ぽっぽ屋備忘録

にわかな鉄道好きによる日々の撮影の備忘録

Report No.154 バイエルンの夏

 欧州の夏は短い。日本のように9月を過ぎても暑いというようなことはあまりなく、9月も半ばになれば朝夕は長袖にジャンパーが必要になる。それでも、まだ9月は日中になればぽかぽかと温かく、野山の緑は夏最後の瑞々しい輝きを見せる。

 2019年9月の訪欧では、ドイツ・バイエルン州のアルゴイ線を走るスイス方面国際列車を狙った。バイエルン州はドイツの中でも畜産が盛んな地域であり、アルゴイ線は森と放牧地の間を縫うようにして走る。夏の最後を記録するにはこれ以上ないといってもいい路線である。

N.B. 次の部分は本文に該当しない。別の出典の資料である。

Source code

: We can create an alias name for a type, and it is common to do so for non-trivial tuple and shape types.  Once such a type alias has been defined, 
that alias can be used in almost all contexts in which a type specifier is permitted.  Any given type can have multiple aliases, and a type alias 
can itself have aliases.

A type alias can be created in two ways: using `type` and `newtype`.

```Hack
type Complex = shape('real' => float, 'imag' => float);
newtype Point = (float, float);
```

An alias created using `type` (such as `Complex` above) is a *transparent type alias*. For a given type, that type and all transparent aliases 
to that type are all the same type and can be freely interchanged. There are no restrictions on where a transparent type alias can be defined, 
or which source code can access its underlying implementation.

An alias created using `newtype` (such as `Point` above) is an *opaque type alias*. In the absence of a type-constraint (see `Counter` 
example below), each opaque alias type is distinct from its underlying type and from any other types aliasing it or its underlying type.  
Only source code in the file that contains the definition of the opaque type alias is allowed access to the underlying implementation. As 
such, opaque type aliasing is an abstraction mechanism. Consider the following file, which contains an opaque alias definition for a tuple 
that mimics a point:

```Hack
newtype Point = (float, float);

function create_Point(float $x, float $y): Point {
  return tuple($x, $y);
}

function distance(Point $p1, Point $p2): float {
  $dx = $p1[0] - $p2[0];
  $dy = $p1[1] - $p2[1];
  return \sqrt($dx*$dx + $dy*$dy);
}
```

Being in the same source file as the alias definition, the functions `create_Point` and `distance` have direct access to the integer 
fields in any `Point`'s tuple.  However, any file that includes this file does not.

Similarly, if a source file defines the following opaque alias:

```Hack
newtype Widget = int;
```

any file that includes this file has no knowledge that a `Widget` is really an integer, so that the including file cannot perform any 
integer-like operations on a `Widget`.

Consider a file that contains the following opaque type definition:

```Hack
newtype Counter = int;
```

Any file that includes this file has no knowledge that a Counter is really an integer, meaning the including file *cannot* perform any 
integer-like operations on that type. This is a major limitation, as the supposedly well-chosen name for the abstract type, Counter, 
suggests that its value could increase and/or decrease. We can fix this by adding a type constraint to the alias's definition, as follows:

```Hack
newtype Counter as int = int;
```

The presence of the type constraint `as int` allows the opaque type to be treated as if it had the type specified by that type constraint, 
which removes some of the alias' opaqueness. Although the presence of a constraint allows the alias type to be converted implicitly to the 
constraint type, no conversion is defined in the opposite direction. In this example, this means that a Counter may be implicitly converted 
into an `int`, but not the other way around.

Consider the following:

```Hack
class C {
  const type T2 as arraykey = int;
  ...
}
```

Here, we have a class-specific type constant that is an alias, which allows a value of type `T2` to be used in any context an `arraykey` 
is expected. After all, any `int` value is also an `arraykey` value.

 アルゴイ線経由を走るスイスとドイツを結ぶ国際列車はDB(ドイツ鉄道)218形にSBB(スイス連邦鉄道)客車を連結する形で運転されている。日本ではすっかりすたれてしまった客車列車だが、電化方式や地上設備仕様、右側・左側通行、時には保安装置の方式までそれぞれの国で様々な仕様が入り乱れる欧州では、機関車を付け替えるだけで容易に国際列車を運行することができるため、まだまだ客車列車が数多く残っている。だが、徐々に国際直通対応の電車列車も増えており、遠くない日にこれら客車列車たちも記録の中の存在になっていくのであろう。かくいうアルゴイ線を走る国際列車も2020年末のメミンゲン~リンダウ間電化工事完了に伴う2021年からの電車特急への置き換えが決定している。

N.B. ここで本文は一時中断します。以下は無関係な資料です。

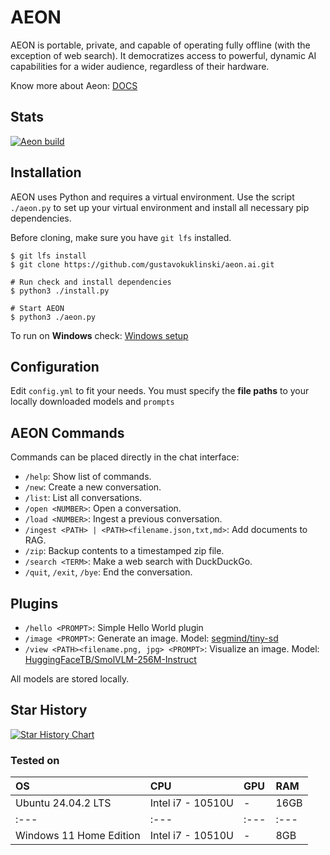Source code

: # AEON
AEON is portable, private, and capable of operating fully offline (with the exception of web search). It democratizes access to powerful, dynamic AI capabilities for a wider audience, regardless of their hardware.

Know more about Aeon: [DOCS](https://github.com/gustavokuklinski/aeon.ai/blob/main/docs/)

## Stats
[![Aeon build](https://github.com/gustavokuklinski/aeon.ai/actions/workflows/python-app.yml/badge.svg)](https://github.com/gustavokuklinski/aeon.ai/actions/workflows/python-app.yml)


## Installation

AEON uses Python and requires a virtual environment. Use the script `./aeon.py` to set up your virtual environment and install all necessary pip dependencies.

Before cloning, make sure you have `git lfs` installed.

```shell
$ git lfs install
$ git clone https://github.com/gustavokuklinski/aeon.ai.git

# Run check and install dependencies
$ python3 ./install.py 

# Start AEON
$ python3 ./aeon.py
```

To run on **Windows** check: [Windows setup](https://github.com/gustavokuklinski/aeon.ai/blob/main/docs/WINDOWS.md)


## Configuration

Edit `config.yml` to fit your needs. You must specify the **file paths** to your locally downloaded models and `prompts`


## AEON Commands

Commands can be placed directly in the chat interface:

* `/help`: Show list of commands.
* `/new`: Create a new conversation.
* `/list`: List all conversations.
* `/open <NUMBER>`: Open a conversation.
* `/load <NUMBER>`: Ingest a previous conversation.
* `/ingest <PATH> | <PATH><filename.json,txt,md>`: Add documents to RAG.
* `/zip`: Backup contents to a timestamped zip file.
* `/search <TERM>`: Make a web search with DuckDuckGo.
* `/quit`, `/exit`, `/bye`: End the conversation.


## Plugins

* `/hello <PROMPT>`: Simple Hello World plugin
* `/image <PROMPT>`: Generate an image. Model: [segmind/tiny-sd](https://huggingface.co/segmind/tiny-sd)
* `/view <PATH><filename.png, jpg> <PROMPT>`: Visualize an image. Model: [HuggingFaceTB/SmolVLM-256M-Instruct](https://huggingface.co/HuggingFaceTB/SmolVLM-256M-Instruct)

All models are stored locally.


## Star History

[![Star History Chart](https://api.star-history.com/svg?repos=gustavokuklinski/aeon.ai&type=Date)](https://www.star-history.com/#gustavokuklinski/aeon.ai&Date)

### Tested on

| OS | CPU | GPU | RAM |
|:---|:---|:---|:---|
| Ubuntu 24.04.2 LTS | Intel i7 - 10510U | - | 16GB |
|:---|:---|:---|:---|:---|
| Windows 11 Home Edition | Intel i7 - 10510U | - | 8GB |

 アルゴイ線沿線には数多くの撮影地が存在するが、今回は早朝にスイス・チューリヒへ向かうEC196列車とドイツ・ミュンヘンへ向かうEC191列車を狙うべくオーバーシュタウフェン(Oberstaufen)周辺の撮影地へと足を向けた。この日9月15日の天気は早朝か快晴。秋の足音を感じさせる冷たい朝露滴る朝をOberstaufenはZellの丘で迎えた。

 ズボンの裾と靴をぐっしょり朝露に濡らしながら線路を見下ろす丘の上で陣を構える。この時線路はあたり一帯に垂れこめていた朝霧の中。EC196列車通過までに晴れてくれるのだろうかといささかの不安をいだいたが、朝日が昇るにつれみるみる霧は晴れていった。

DB Br 218 EC191 Oberstaufen

 そして放牧地の緑がひときわ輝きだしたころ、218形がエンジン音を重奏しながらSBB客車を引き連れて眼前の舞台に現れた。バイエルンの夏に響き渡るエンジン音のなんと素晴らしいことか。朝日に照らされ218の赤がことさら鮮やかに見えた。

DB Br218 EC196 Oberstaufen

 EC196列車を撮影後は反対方向からくるEC191列車を狙うべく少しばかり移動。今度は線路が森の中をS字を描いて抜けてくる場所だ。待つこと30分ほどだっただろうか。それまでの静粛を破って野太いエギゾーストノートが森を抜けてきた。一等車増結がかかっており編成は堂々の8両。218重連は客車たちを力強く引き連れミュンヘンへと駆け抜けていった。